On Approach

With Matt Dearden

Column

Back to work

The world is a strange and unfamiliar place at the moment. It’s even stranger when you start flying around in Europe. I am very grateful and glad to be back flying the PC-12 though after the longest gap in my flying since I began. The last few months have been unsettling, but I am very happy to be out of it, as far as I can be… 

For now I’ve put the plan for the RV-8 build on hold, as I figured spending a chunk of money with an uncertain future ahead might not be a sensible idea right now. So often in life, when you are rich in time you are poor in money and vice versa. My tail kit is stored pending better times, and time I had set aside for it has been spent working on an exciting aviation project – I’ll have more about that in a future column.

The Cub engine saga continues to rumble on. Our group has just ticked over two years since we last flew it and things have got worse, not better. We finally managed to get all the parts together to rebuild the C-90 engine but the inspector due to sign it all off has now found a long list of other issues with the aircraft that the FAA wants rectified before it can fly again. It seems buying an old aircraft on the N-reg, with ex-military history and a peppered past, is proving more problematic than any of us ever imagined.

“It was wonderful to punch up through the clouds into the sunshine above”

It seems crazy that an aircraft that’s been flying fine for more than 70 years has, with the stroke of a pen, been deemed unairworthy and is currently nothing more than a collection of parts. If the to-do list is too long, we might end up having to sell it for parts, which will be very sad after all the time and effort we have put in so far (not to mention the money!).
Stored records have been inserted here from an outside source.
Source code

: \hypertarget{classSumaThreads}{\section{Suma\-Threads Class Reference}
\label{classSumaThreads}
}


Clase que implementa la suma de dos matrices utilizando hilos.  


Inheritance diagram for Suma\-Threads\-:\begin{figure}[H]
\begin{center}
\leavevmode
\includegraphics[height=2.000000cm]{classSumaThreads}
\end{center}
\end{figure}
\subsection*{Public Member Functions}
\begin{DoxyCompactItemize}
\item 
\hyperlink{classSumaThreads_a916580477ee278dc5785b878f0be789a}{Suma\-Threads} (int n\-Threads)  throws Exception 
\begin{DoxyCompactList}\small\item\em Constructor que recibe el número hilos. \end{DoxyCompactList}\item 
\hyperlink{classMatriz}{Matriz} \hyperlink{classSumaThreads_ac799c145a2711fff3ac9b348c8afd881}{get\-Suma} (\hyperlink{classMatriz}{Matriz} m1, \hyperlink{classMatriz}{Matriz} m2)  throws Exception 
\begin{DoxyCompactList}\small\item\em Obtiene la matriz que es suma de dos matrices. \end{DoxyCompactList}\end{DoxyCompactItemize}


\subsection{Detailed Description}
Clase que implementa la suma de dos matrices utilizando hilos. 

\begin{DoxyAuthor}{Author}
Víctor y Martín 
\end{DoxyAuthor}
In a further blow, the LAA isn’t able to help us out as Cubs are still supported, so cannot be transferred to the Permit scheme from a CofA, unfortunately. 
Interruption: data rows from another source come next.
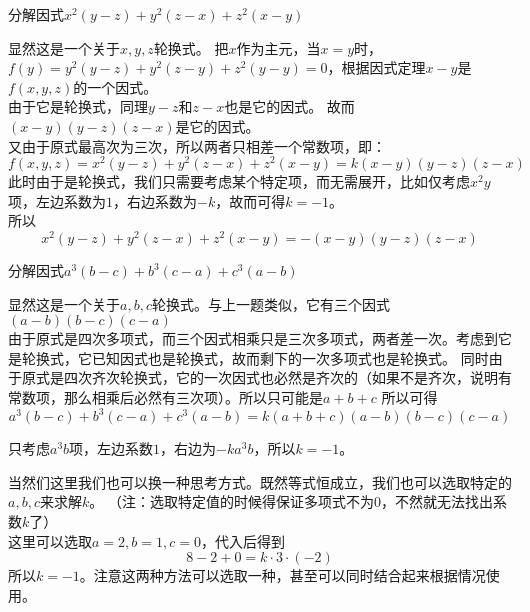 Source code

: \documentclass[windows,csize4,answers]{BHCexam}
\begin{document}
\begin{groups}
\begin{questions}[]
        \question[5] 分解因式$x^2(y-z)+y^2(z-x)+z^2(x-y)$
        \begin{solution}{0.5cm}
            \methodonly 显然这是一个关于$x,y,z$轮换式。
            把$x$作为主元，当$x=y$时，$f(y)=y^2(y-z)+y^2(z-y)+z^2(y-y)=0$，根据因式定理$x-y$是$f(x,y,z)$的一个因式。 \\
            由于它是轮换式，同理$y-z$和$z-x$也是它的因式。 故而$(x-y)(y-z)(z-x)$是它的因式。\\
            又由于原式最高次为三次，所以两者只相差一个常数项，即： \\
            \[
                f(x,y,z)= x^2(y-z)+y^2(z-x)+z^2(x-y) = k(x-y)(y-z)(z-x)
            \]
            此时由于是轮换式，我们只需要考虑某个特定项，而无需展开，比如仅考虑$x^2y$项，左边系数为$1$，右边系数为$-k$，故而可得$k=-1$。 \\
            所以
            \[
                x^2(y-z)+y^2(z-x)+z^2(x-y) = -(x-y)(y-z)(z-x)
            \]

        \end{solution}
        \vspace{3.5cm}

        \question[5] 分解因式$a^3(b-c)+b^3(c-a)+c^3(a-b)$
        \begin{solution}{0.5cm}
            \methodonly 显然这是一个关于$a,b,c$轮换式。与上一题类似，它有三个因式$(a-b)(b-c)(c-a)$ \\
            由于原式是四次多项式，而三个因式相乘只是三次多项式，两者差一次。考虑到它是轮换式，它已知因式也是轮换式，故而剩下的一次多项式也是轮换式。
            同时由于原式是四次齐次轮换式，它的一次因式也必然是齐次的（如果不是齐次，说明有常数项，那么相乘后必然有三次项）。所以只可能是$a+b+c$
            所以可得
            \[
                a^3(b-c)+b^3(c-a)+c^3(a-b)= k(a+b+c)(a-b)(b-c)(c-a)
            \]

            只考虑$a^3b$项，左边系数$1$，右边为$-ka^3b$，所以$k=-1$。

            当然们这里我们也可以换一种思考方式。既然等式恒成立，我们也可以选取特定的$a,b,c$来求解$k$。
            （注：选取特定值的时候得保证多项式不为0，不然就无法找出系数$k$了） \\
            这里可以选取$a=2,b=1,c=0$，代入后得到
            \[
                8-2+0=k\cdot 3  \cdot (-2)
            \]
            所以$k=-1$。注意这两种方法可以选取一种，甚至可以同时结合起来根据情况使用。
        \end{solution}
        \vspace{3.5cm}


\end{questions}
\end{groups}
\end{document}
More cheerfully, getting back behind the controls of the PC-12 after four months of no flying at all, felt like jumping on a trusty old bicycle. The muscle memory was still there and my mind worked through the checks as if I’d just flown the day before. It was wonderful to punch up through the clouds into the sunshine above, something I never tire of doing even after 12 years of having an instrument rating. There’s nothing quite like leaving the world and all its troubles behind once you are airborne. 

From the lofty viewpoint looking down, nothing looks any different. It was lovely flying through the Alps recently in beautiful VFR conditions, watching the trains, cars and people go about life in this strange world. GA traffic was as busy as I have seen it with lots of folk enjoying being out of lockdown. I suspect for some people this enforced gap in their flying will either make them realise how much they missed flying and do more of it, or they’ll realise they didn’t miss it as much as they thought and perhaps give up on it all together. Hopefully it will be more of the former.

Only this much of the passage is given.